We should all be concerned. The inquiry seems to have lost its compass, and the committee its coherence. If the FEC has abandoned its original intent to examine competition in banking, it might be time to say so plainly, rather than pretend that this detour was part of the plan.
*Martien Lubberink is an Associate Professor in the School of Accounting and Commercial Law at Victoria University. He has worked the the central bank of the Netherlands where he contributed to the development of new regulatory capital standards and regulatory capital disclosure standards for banks worldwide and for banks in Europe (Basel III and CRD IV respectively).
This article first ran here and is used with permission.
10 Comments
Thanks Martien. Is there anything this Government does for New Zealanders rather than its major donors?
This was always going to be the way though, as I said repeatedly prior to National being elected. The whole coalition is captured by special interest groups, mainly big business. They are basically taking orders from the big banks in this case, to focus on tiny details instead of the bigger picture.
Thanks for the article.
I think the conversation has morphed into one about capital ratios because everyone seems to have identified the issues of lack of competition and resulting very high profit margins but - and in spite of - a lot of talk -no one has put forward any plausible solutions.
Reducing the capital requirements with an expectation of reduced interest rates for borrowers, including farmers, is an easy band wagon to jump onto and one relatively easily understood.
Agree, probably because there are no "solutions". I have witnessed a number of businesses (rural and urban) rage against one of the big 4, move to a new finance option, often offshore, only to realise they out of the frypan into the fire. The reality often is the business dosnt work, or the people have a strange take on numbers and reality. Not saying the banks are perfect but just an observation.
"There are no solutions" Why not just constrain them on how much money they can print? Limit what they can lend out.

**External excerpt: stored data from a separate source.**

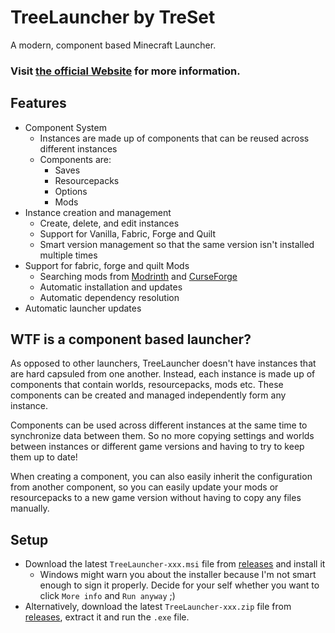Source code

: # TreeLauncher by TreSet

A modern, component based Minecraft Launcher.

### Visit [the official Website](https://treelauncher.net) for more information.

## Features
- Component System
  - Instances are made up of components that can be reused across different instances
  - Components are:
    - Saves
    - Resourcepacks
    - Options
    - Mods
- Instance creation and management
  - Create, delete, and edit instances
  - Support for Vanilla, Fabric, Forge and Quilt
  - Smart version management so that the same version isn't installed multiple times
- Support for fabric, forge and quilt Mods
  - Searching mods from [Modrinth](https://modrinth.com/) and [CurseForge](https://www.curseforge.com/)
  - Automatic installation and updates
  - Automatic dependency resolution
- Automatic launcher updates

## WTF is a component based launcher?
As opposed to other launchers, TreeLauncher doesn't have instances that are hard capsuled from one another. Instead, each instance is made up of components that contain worlds, resourcepacks, mods etc. These components can be created and managed independently form any instance. 

Components can be used across different instances at the same time to synchronize data between them. So no more copying settings and worlds between instances or different game versions and having to try to keep them up to date! 

When creating a component, you can also easily inherit the configuration from another component, so you can easily update your mods or resourcepacks to a new game version without having to copy any files manually.

## Setup
- Download the latest `TreeLauncher-xxx.msi` file from [releases](https://github.com/Tre5et/treelauncher/releases) and install it
  - Windows might warn you about the installer because I'm not smart enough to sign it properly. Decide for your self whether you want to click `More info` and `Run anyway` ;)
- Alternatively, download the latest `TreeLauncher-xxx.zip` file from [releases](https://github.com/Tre5et/treelauncher/releases), extract it and run the `.exe` file.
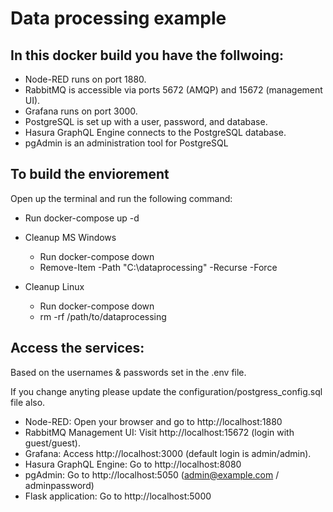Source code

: # Data processing example

## In this docker build you have the follwoing:
- Node-RED runs on port 1880.
- RabbitMQ is accessible via ports 5672 (AMQP) and 15672 (management UI).
- Grafana runs on port 3000.
- PostgreSQL is set up with a user, password, and database.
- Hasura GraphQL Engine connects to the PostgreSQL database.
- pgAdmin is an administration tool for PostgreSQL

## To build the enviorement 
Open up the terminal and run the following command:
- Run docker-compose up -d 

- Cleanup MS Windows
  - Run docker-compose down
  - Remove-Item -Path "C:\dataprocessing" -Recurse -Force

- Cleanup Linux
  - Run docker-compose down
  - rm -rf /path/to/dataprocessing  


## Access the services:
Based on the usernames & passwords set in the .env file. 

If you change anyting please update the configuration/postgress_config.sql file also. 
- Node-RED: Open your browser and go to http://localhost:1880
- RabbitMQ Management UI: Visit http://localhost:15672 (login with guest/guest).
- Grafana: Access http://localhost:3000 (default login is admin/admin).
- Hasura GraphQL Engine: Go to http://localhost:8080
- pgAdmin: Go to http://localhost:5050  (admin@example.com / adminpassword) 
- Flask application: Go to http://localhost:5000 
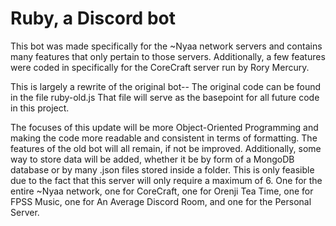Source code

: Ruby, a Discord bot
======

This bot was made specifically for the ~Nyaa network servers and contains many features that only pertain to those servers. Additionally, a few features were coded in specifically for the CoreCraft server run by Rory Mercury.

This is largely a rewrite of the original bot-- The original code can be found in the file ruby-old.js
That file will serve as the basepoint for all future code in this project.

The focuses of this update will be more Object-Oriented Programming and making the code more readable and consistent in terms of formatting. The features of the old bot will all remain, if not be improved.
Additionally, some way to store data will be added, whether it be by form of a MongoDB database or by many .json files stored inside a folder. This is only feasible due to the fact that this server will only require a maximum of 6. One for the entire ~Nyaa network, one for CoreCraft, one for Orenji Tea Time, one for FPSS Music, one for An Average Discord Room, and one for the Personal Server.

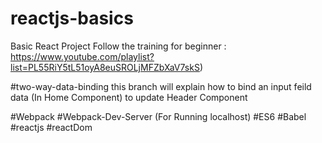 # reactjs-basics
Basic React Project Follow the training for beginner : https://www.youtube.com/playlist?list=PL55RiY5tL51oyA8euSROLjMFZbXaV7skS)

#two-way-data-binding this branch will explain how to bind an input feild data (In Home Component) to update Header Component

#Webpack
#Webpack-Dev-Server (For Running localhost)
#ES6
#Babel
#reactjs
#reactDom
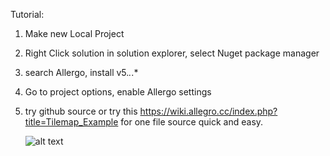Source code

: Tutorial:

1. Make new Local Project
2. Right Click solution in solution explorer, select Nuget package manager
3. search Allergo, install v5.*.*.*
4. Go to project options, enable Allergo settings
5. try github source or try this  https://wiki.allegro.cc/index.php?title=Tilemap_Example
   for one file source quick and easy.
   
   ![alt text](https://raw.githubusercontent.com/username/projectname/branch/path/to/img.png)
 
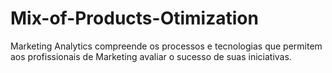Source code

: # Mix-of-Products-Otimization
Marketing Analytics compreende os processos e tecnologias que permitem aos profissionais de Marketing avaliar o sucesso de suas iniciativas.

They in many respects undermine the productivity of the economy, and any existing regulation is simply not achieving what is required. I don't believe that 'Capital Ratios' as currently defined is meeting this requirement.
I suggest it is the government who should be determining the level of 'money' that is circulating in the economy, not the private banks, or even the RBNZ. Deregulating the banks in the 80's was the government abrogating their responsibilities to their constituents. That needs to be fixed.
Good article.
But capital requirements, as we head into physical de-growth permanently, are going to be really really important. And eventually, not enough. Trace it through, and the whole banking system is parasitic - there is no reason we couldn't have set up a trading-proxy system ex interest/usury, and indeed many cultures have.
Which cultures?
Try a Google search for cultures against usury or Wikipedia for a detailed response. Google ai generated an immediate lengthy response for me to these search words.
"The Aussie Banks hate the RBNZ capital requirements. Why? It hits their bottom line. Less money for bonuses. Who's been lobbying for them to be relaxed? National's (unofficial) Economic Adviser, the NZ Initiative. Its former Senior Economist is the PM's (and Willis') Adviser. Don't forget how the former ANZ Chair is previous Nat Party PM, John Key, & subsequent ANZ Chairs flew with PM Luxon on trips to Japan and, in the form of Scott St John, to India."
My uniformed opinion is that the banking enquiry was from the start was a voter appeasement action to keep their current supporters onside, and not to change anything... just enough action to appear decisive and potent while preserving the status quo.